• INPUT DATA:

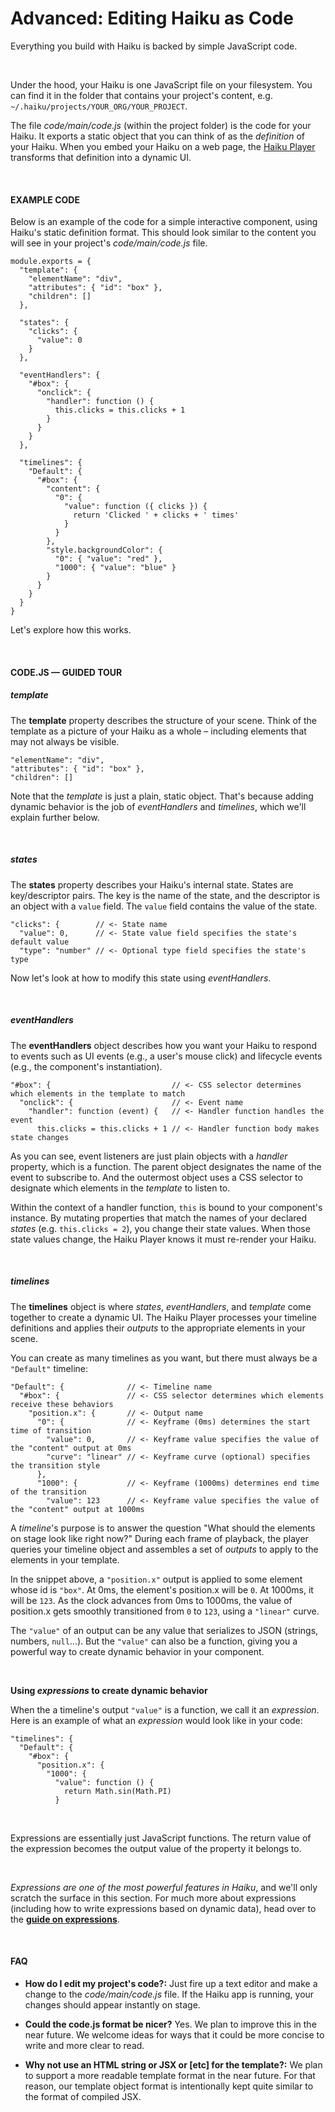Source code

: # Advanced:  Editing Haiku as Code

Everything you build with Haiku is backed by simple JavaScript code.

<br>

Under the hood, your Haiku is one JavaScript file on your filesystem. You can find it in the folder that contains your project's content, e.g. `~/.haiku/projects/YOUR_ORG/YOUR_PROJECT`.

The file _code/main/code.js_ (within the project folder) is the code for your Haiku. It exports a static object that you can think of as the _definition_ of your Haiku. When you embed your Haiku on a web page, the [Haiku Player](/embedding-and-using-haiku/haiku-player-api.md) transforms that definition into a dynamic UI.

<br>

#### EXAMPLE CODE

Below is an example of the code for a simple interactive component, using Haiku's static definition format. This should look similar to the content you will see in your project's _code/main/code.js_ file.

```
module.exports = {
  "template": {
    "elementName": "div",
    "attributes": { "id": "box" },
    "children": []
  },

  "states": {
    "clicks": {
      "value": 0
    }
  },

  "eventHandlers": {
    "#box": {
      "onclick": {
        "handler": function () {
          this.clicks = this.clicks + 1
        }
      }
    }
  },

  "timelines": {
    "Default": {
      "#box": {
        "content": {
          "0": {
            "value": function ({ clicks }) {
              return 'Clicked ' + clicks + ' times'
            }
          }
        },
        "style.backgroundColor": {
          "0": { "value": "red" },
          "1000": { "value": "blue" }
        }
      }
    }
  }
}
```

Let's explore how this works.

<br>

#### CODE.JS — GUIDED TOUR

##### template

The **template** property describes the structure of your scene. Think of the template as a picture of your Haiku as a whole – including elements that may not always be visible. 

```
"elementName": "div",
"attributes": { "id": "box" },
"children": []
```

Note that the _template_ is just a plain, static object. That's because adding dynamic behavior is the job of _eventHandlers_ and _timelines_, which we'll explain further below.

<br>

##### states

The **states** property describes your Haiku's internal state. States are key/descriptor pairs. The key is the name of the state, and the descriptor is an object with a `value` field. The `value` field contains the value of the state.

```
"clicks": {        // <- State name
  "value": 0,      // <- State value field specifies the state's default value
  "type": "number" // <- Optional type field specifies the state's type
```

Now let's look at how to modify this state using _eventHandlers_.

<br>

##### eventHandlers

The **eventHandlers** object describes how you want your Haiku to respond to events such as UI events (e.g., a user's mouse click) and lifecycle events (e.g., the component's instantiation).

```
"#box": {                           // <- CSS selector determines which elements in the template to match
  "onclick": {                      // <- Event name
    "handler": function (event) {   // <- Handler function handles the event
      this.clicks = this.clicks + 1 // <- Handler function body makes state changes
```

As you can see, event listeners are just plain objects with a _handler_ property, which is a function. The parent object designates the name of the event to subscribe to. And the outermost object uses a CSS selector to designate which elements in the _template_ to listen to.

Within the context of a handler function, `this` is bound to your component's instance. By mutating properties that match the names of your declared _states_ (e.g. `this.clicks = 2`), you change their state values. When those state values change, the Haiku Player knows it must re-render your Haiku.

<br>

##### timelines

The **timelines** object is where _states_, _eventHandlers_, and _template_ come together to create a dynamic UI. The Haiku Player processes your timeline definitions and applies their _outputs_ to the appropriate elements in your scene.

You can create as many timelines as you want, but there must always be a `"Default"` timeline:

```
"Default": {              // <- Timeline name
  "#box": {               // <- CSS selector determines which elements receive these behaviors
    "position.x": {       // <- Output name
      "0": {              // <- Keyframe (0ms) determines the start time of transition
        "value": 0,       // <- Keyframe value specifies the value of the "content" output at 0ms
        "curve": "linear" // <- Keyframe curve (optional) specifies the transition style
      },
      "1000": {           // <- Keyframe (1000ms) determines end time of the transition
        "value": 123      // <- Keyframe value specifies the value of the "content" output at 1000ms
```

A _timeline_'s purpose is to answer the question "What should the elements on stage look like right now?" During each frame of playback, the player queries your timeline object and assembles a set of _outputs_ to apply to the elements in your template.

In the snippet above, a `"position.x"` output is applied to some element whose id is `"box"`. At 0ms, the element's position.x will be `0`. At 1000ms, it will be `123`. As the clock advances from 0ms to 1000ms, the value of position.x gets smoothly transitioned from `0` to `123`, using a `"linear"` curve.

The `"value"` of an output can be any value that serializes to JSON (strings, numbers, `null`...). But the `"value"` can also be a function, giving you a powerful way to create dynamic behavior in your component.

<br>

**Using _expressions_ to create dynamic behavior**

When the a timeline's output `"value"` is a function, we call it an _expression_. Here is an example of what an _expression_ would look like in your code:

```
"timelines": {
  "Default": {
    "#box": {
      "position.x": {
        "1000": {
          "value": function () {
            return Math.sin(Math.PI)
          }
```

<br>

Expressions are essentially just JavaScript functions. The return value of the expression becomes the output value of the property it belongs to. 

<br>

_Expressions are one of the most powerful features in Haiku_, and we'll only scratch the surface in this section. For much more about expressions (including how to write expressions based on dynamic data), head over to the **[guide on expressions](./using-haiku/writing-expressions.md)**.

<br>

#### FAQ

- **How do I edit my project's code?:** Just fire up a text editor and make a change to the _code/main/code.js_ file. If the Haiku app is running, your changes should appear instantly on stage.

- **Could the code.js format be nicer?** Yes. We plan to improve this in the near future. We welcome ideas for ways that it could be more concise to write and more clear to read.

- **Why not use an HTML string or JSX or [etc] for the template?:** We plan to support a more readable template format in the near future. For that reason, our template object format is intentionally kept quite similar to the format of compiled JSX.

• BRIEF:
Return the lines of the data above in full and exactly, with no pictures.

• REPLY TO THE TASK:
Source code

: # Advanced:  Editing Haiku as Code

Everything you build with Haiku is backed by simple JavaScript code.

<br>

Under the hood, your Haiku is one JavaScript file on your filesystem. You can find it in the folder that contains your project's content, e.g. `~/.haiku/projects/YOUR_ORG/YOUR_PROJECT`.

The file _code/main/code.js_ (within the project folder) is the code for your Haiku. It exports a static object that you can think of as the _definition_ of your Haiku. When you embed your Haiku on a web page, the [Haiku Player](/embedding-and-using-haiku/haiku-player-api.md) transforms that definition into a dynamic UI.

<br>

#### EXAMPLE CODE

Below is an example of the code for a simple interactive component, using Haiku's static definition format. This should look similar to the content you will see in your project's _code/main/code.js_ file.

```
module.exports = {
  "template": {
    "elementName": "div",
    "attributes": { "id": "box" },
    "children": []
  },

  "states": {
    "clicks": {
      "value": 0
    }
  },

  "eventHandlers": {
    "#box": {
      "onclick": {
        "handler": function () {
          this.clicks = this.clicks + 1
        }
      }
    }
  },

  "timelines": {
    "Default": {
      "#box": {
        "content": {
          "0": {
            "value": function ({ clicks }) {
              return 'Clicked ' + clicks + ' times'
            }
          }
        },
        "style.backgroundColor": {
          "0": { "value": "red" },
          "1000": { "value": "blue" }
        }
      }
    }
  }
}
```

Let's explore how this works.

<br>

#### CODE.JS — GUIDED TOUR

##### template

The **template** property describes the structure of your scene. Think of the template as a picture of your Haiku as a whole – including elements that may not always be visible. 

```
"elementName": "div",
"attributes": { "id": "box" },
"children": []
```

Note that the _template_ is just a plain, static object. That's because adding dynamic behavior is the job of _eventHandlers_ and _timelines_, which we'll explain further below.

<br>

##### states

The **states** property describes your Haiku's internal state. States are key/descriptor pairs. The key is the name of the state, and the descriptor is an object with a `value` field. The `value` field contains the value of the state.

```
"clicks": {        // <- State name
  "value": 0,      // <- State value field specifies the state's default value
  "type": "number" // <- Optional type field specifies the state's type
```

Now let's look at how to modify this state using _eventHandlers_.

<br>

##### eventHandlers

The **eventHandlers** object describes how you want your Haiku to respond to events such as UI events (e.g., a user's mouse click) and lifecycle events (e.g., the component's instantiation).

```
"#box": {                           // <- CSS selector determines which elements in the template to match
  "onclick": {                      // <- Event name
    "handler": function (event) {   // <- Handler function handles the event
      this.clicks = this.clicks + 1 // <- Handler function body makes state changes
```

As you can see, event listeners are just plain objects with a _handler_ property, which is a function. The parent object designates the name of the event to subscribe to. And the outermost object uses a CSS selector to designate which elements in the _template_ to listen to.

Within the context of a handler function, `this` is bound to your component's instance. By mutating properties that match the names of your declared _states_ (e.g. `this.clicks = 2`), you change their state values. When those state values change, the Haiku Player knows it must re-render your Haiku.

<br>

##### timelines

The **timelines** object is where _states_, _eventHandlers_, and _template_ come together to create a dynamic UI. The Haiku Player processes your timeline definitions and applies their _outputs_ to the appropriate elements in your scene.

You can create as many timelines as you want, but there must always be a `"Default"` timeline:

```
"Default": {              // <- Timeline name
  "#box": {               // <- CSS selector determines which elements receive these behaviors
    "position.x": {       // <- Output name
      "0": {              // <- Keyframe (0ms) determines the start time of transition
        "value": 0,       // <- Keyframe value specifies the value of the "content" output at 0ms
        "curve": "linear" // <- Keyframe curve (optional) specifies the transition style
      },
      "1000": {           // <- Keyframe (1000ms) determines end time of the transition
        "value": 123      // <- Keyframe value specifies the value of the "content" output at 1000ms
```

A _timeline_'s purpose is to answer the question "What should the elements on stage look like right now?" During each frame of playback, the player queries your timeline object and assembles a set of _outputs_ to apply to the elements in your template.

In the snippet above, a `"position.x"` output is applied to some element whose id is `"box"`. At 0ms, the element's position.x will be `0`. At 1000ms, it will be `123`. As the clock advances from 0ms to 1000ms, the value of position.x gets smoothly transitioned from `0` to `123`, using a `"linear"` curve.

The `"value"` of an output can be any value that serializes to JSON (strings, numbers, `null`...). But the `"value"` can also be a function, giving you a powerful way to create dynamic behavior in your component.

<br>

**Using _expressions_ to create dynamic behavior**

When the a timeline's output `"value"` is a function, we call it an _expression_. Here is an example of what an _expression_ would look like in your code:

```
"timelines": {
  "Default": {
    "#box": {
      "position.x": {
        "1000": {
          "value": function () {
            return Math.sin(Math.PI)
          }
```

<br>

Expressions are essentially just JavaScript functions. The return value of the expression becomes the output value of the property it belongs to. 

<br>

_Expressions are one of the most powerful features in Haiku_, and we'll only scratch the surface in this section. For much more about expressions (including how to write expressions based on dynamic data), head over to the **[guide on expressions](./using-haiku/writing-expressions.md)**.

<br>

#### FAQ

- **How do I edit my project's code?:** Just fire up a text editor and make a change to the _code/main/code.js_ file. If the Haiku app is running, your changes should appear instantly on stage.

- **Could the code.js format be nicer?** Yes. We plan to improve this in the near future. We welcome ideas for ways that it could be more concise to write and more clear to read.

- **Why not use an HTML string or JSX or [etc] for the template?:** We plan to support a more readable template format in the near future. For that reason, our template object format is intentionally kept quite similar to the format of compiled JSX.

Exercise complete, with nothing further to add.